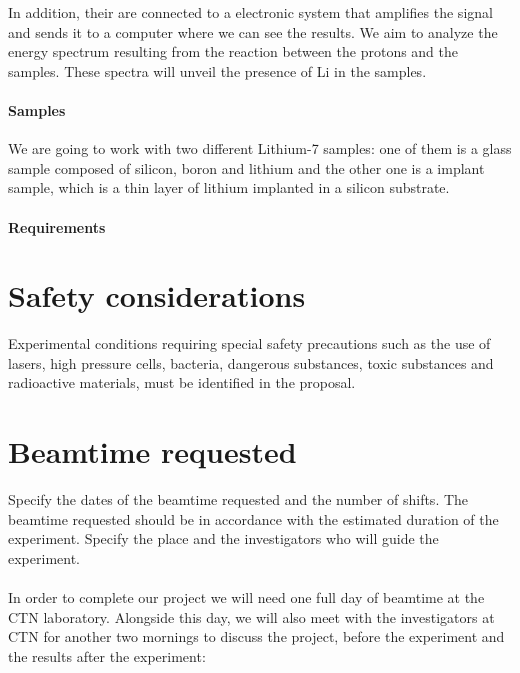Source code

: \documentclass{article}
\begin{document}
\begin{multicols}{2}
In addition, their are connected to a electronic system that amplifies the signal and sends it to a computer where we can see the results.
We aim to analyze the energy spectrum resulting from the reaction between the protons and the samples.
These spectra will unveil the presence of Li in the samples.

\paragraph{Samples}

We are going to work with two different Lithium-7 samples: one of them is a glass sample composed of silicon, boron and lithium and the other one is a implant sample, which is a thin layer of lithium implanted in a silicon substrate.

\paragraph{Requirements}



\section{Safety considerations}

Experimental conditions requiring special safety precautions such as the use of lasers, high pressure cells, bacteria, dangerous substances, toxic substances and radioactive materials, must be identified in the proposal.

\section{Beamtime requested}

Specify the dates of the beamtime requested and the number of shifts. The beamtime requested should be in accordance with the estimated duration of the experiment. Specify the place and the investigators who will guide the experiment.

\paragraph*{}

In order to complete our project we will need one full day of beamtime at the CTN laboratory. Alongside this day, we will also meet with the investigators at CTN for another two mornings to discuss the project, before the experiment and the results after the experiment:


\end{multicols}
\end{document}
---
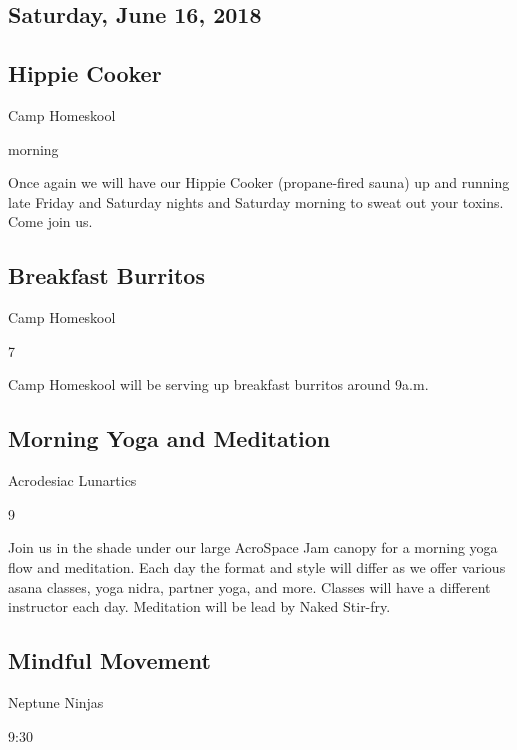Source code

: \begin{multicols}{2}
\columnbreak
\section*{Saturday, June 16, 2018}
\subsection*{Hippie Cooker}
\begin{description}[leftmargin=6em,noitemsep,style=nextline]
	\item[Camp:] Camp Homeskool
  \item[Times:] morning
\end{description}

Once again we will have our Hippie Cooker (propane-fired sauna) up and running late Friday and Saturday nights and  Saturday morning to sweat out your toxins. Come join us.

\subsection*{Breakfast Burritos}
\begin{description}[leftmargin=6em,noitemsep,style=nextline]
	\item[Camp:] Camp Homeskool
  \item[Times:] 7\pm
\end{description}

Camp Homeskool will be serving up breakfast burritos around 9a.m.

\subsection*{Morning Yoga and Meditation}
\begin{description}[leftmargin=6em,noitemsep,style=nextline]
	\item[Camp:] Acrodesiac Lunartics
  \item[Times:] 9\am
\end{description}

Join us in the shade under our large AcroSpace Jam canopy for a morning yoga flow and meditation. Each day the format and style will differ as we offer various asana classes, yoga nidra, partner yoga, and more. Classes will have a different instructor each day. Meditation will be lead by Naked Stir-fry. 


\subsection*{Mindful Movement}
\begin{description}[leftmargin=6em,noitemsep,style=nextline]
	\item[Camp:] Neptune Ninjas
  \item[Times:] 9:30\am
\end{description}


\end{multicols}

#### YOUR GOAL:
Line by line, check the listing above for the string "different" and say how many lines have it, giving the number alone.

#### EXERCISE SOLUTION:
2